She was the daughter of a mathematician, Max Noether. In her teens she was not specially interested in maths, and studied to become a language teacher. Then she decided to do maths.
In 1907, aged 25, she completed her work for a postgraduate degree in maths. Then she worked for seven years as an unpaid teaching assistant to her father.
News of her talent got round, and the leading mathematicians at Göttingen, Felix Klein and David Hilbert, invited her to move there. She moved in 1915.
Mostly because of Klein’s efforts, Göttingen was more enlightened than most universities at the time. Sofia Kovalevskaya, about whom June Barrow-Green talked to us on 8 January, got her degree there. She’d done all her work for it in Berlin, but there, Karl Weierstrass, the professor of maths, was not even able to get Kovalevskaya allowed into the lectures – he had to teach her privately – let alone get her granted a degree.

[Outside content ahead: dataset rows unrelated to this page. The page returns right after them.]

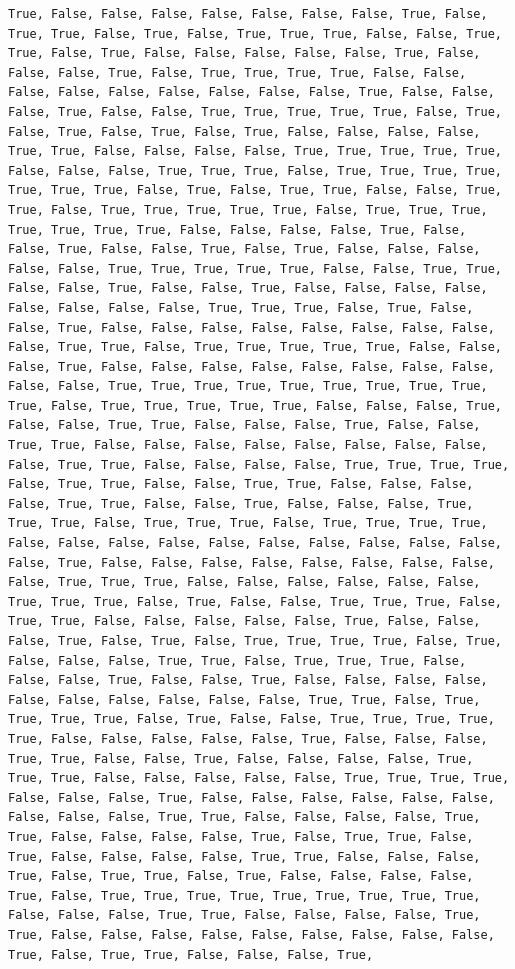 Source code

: \documentclass[
  letterpaper,
  DIV=11,
  numbers=noendperiod]{scrartcl}
\begin{document}
\begin{verbatim}
True, False, False, False, False, False, False, False, True, False, True, True, False, True, False, True, True, True, False, False, True, True, False, True, False, False, False, False, False, True, False, False, False, True, False, True, True, True, True, False, False, False, False, False, False, False, False, False, True, False, False, False, True, False, False, True, True, True, True, True, False, True, False, True, False, True, False, True, False, False, False, False, True, True, False, False, False, False, True, True, True, True, True, False, False, False, True, True, True, False, True, True, True, True, True, True, True, False, True, False, True, True, False, False, True, True, False, True, True, True, True, True, False, True, True, True, True, True, True, True, False, False, False, False, True, False, False, True, False, False, True, False, True, False, False, False, False, False, True, True, True, True, True, False, False, True, True, False, False, True, False, False, True, False, False, False, False, False, False, False, False, True, True, True, False, True, False, False, True, False, False, False, False, False, False, False, False, False, True, True, False, True, True, True, True, True, False, False, False, True, False, False, False, False, False, False, False, False, False, False, True, True, True, True, True, True, True, True, True, True, False, True, True, True, True, True, False, False, False, True, False, False, True, True, False, False, False, True, False, False, True, True, False, False, False, False, False, False, False, False, False, True, True, False, False, False, False, True, True, True, True, False, True, True, False, False, True, True, False, False, False, False, True, True, False, False, True, False, False, False, True, True, True, False, True, True, True, False, True, True, True, True, False, False, False, False, False, False, False, False, False, False, False, True, False, False, False, False, False, False, False, False, False, True, True, True, False, False, False, False, False, False, True, True, True, False, True, False, False, True, True, True, False, True, True, False, False, False, False, False, True, False, False, False, True, False, True, False, True, True, True, True, False, True, False, False, False, True, True, False, True, True, True, False, False, False, True, False, False, True, False, False, False, False, False, False, False, False, False, False, True, True, False, True, True, True, True, False, True, False, False, True, True, True, True, True, False, False, False, False, False, True, False, False, False, True, True, False, False, True, False, False, False, False, True, True, True, False, False, False, False, False, True, True, True, True, False, False, False, True, False, False, False, False, False, False, False, False, False, True, True, False, False, False, False, True, True, False, False, False, False, True, False, True, True, False, True, False, False, False, False, True, True, False, False, False, True, False, True, True, False, True, False, False, False, False, True, False, True, True, True, True, True, True, True, True, True, False, False, False, True, True, False, False, False, False, True, True, False, False, False, False, False, False, False, False, False, True, False, True, True, False, False, False, True, 
\end{verbatim}
\end{document}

Still, even at Göttingen, Noether had difficulty getting a proper job. She was at first officially only a substitute teacher, doing lectures officially listed under David Hilbert’s name, and later only a junior lecturer.
In a faculty meeting, Hilbert protested: “Gentlemen, the faculty is not a swimming-pool changing room!”. Hermann Weyl, Hilbert’s successor as head of the world’s most illustrious maths department, would say: “I was ashamed to occupy such a preferred position beside her [Emmy Noether] whom I knew to be my superior”. But the professors of philosophy, history, etc. stonewalled.
Central in Emmy Noether’s work is the idea of invariants (coined by the English mathematician Arthur Cayley in the middle of the 19th century). You’ve already come across some of these in practice, but not the word. If you have two vectors a and b, their components (a1, a2) and (b1, b2) change if you rotate the x and y axes relative to which you measure them, but a.b always stays the same. It doesn’t vary. It’s invariant.
Another example: if you draw a connected system of vertices (points), edges (lines connecting points), and faces (regions marked out by edges), without the lines crossing, then F+V-E (number of faces plus number of vertices minus number of edges is an invariant of the surface you’re drawing on (it’s the same for every drawing on that surface).
The conceptual, broad-picture, stand-back-from-the-details approach she developed in algebra was learned in Göttingen. Back in 1872 Felix Klein had published a manifesto, the Erlangen programme, proposing that the details of different sorts of geometry could and should be brought into a systematic overview in terms of group theory (about which Marcus du Sautoy spoke at CoLA last year).
David Hilbert had written: “I have tried to avoid long numerical computations, thereby following Riemann’s postulate that proofs should be given through ideas and not voluminous computations”. (The quote is pinned up outside 2B6).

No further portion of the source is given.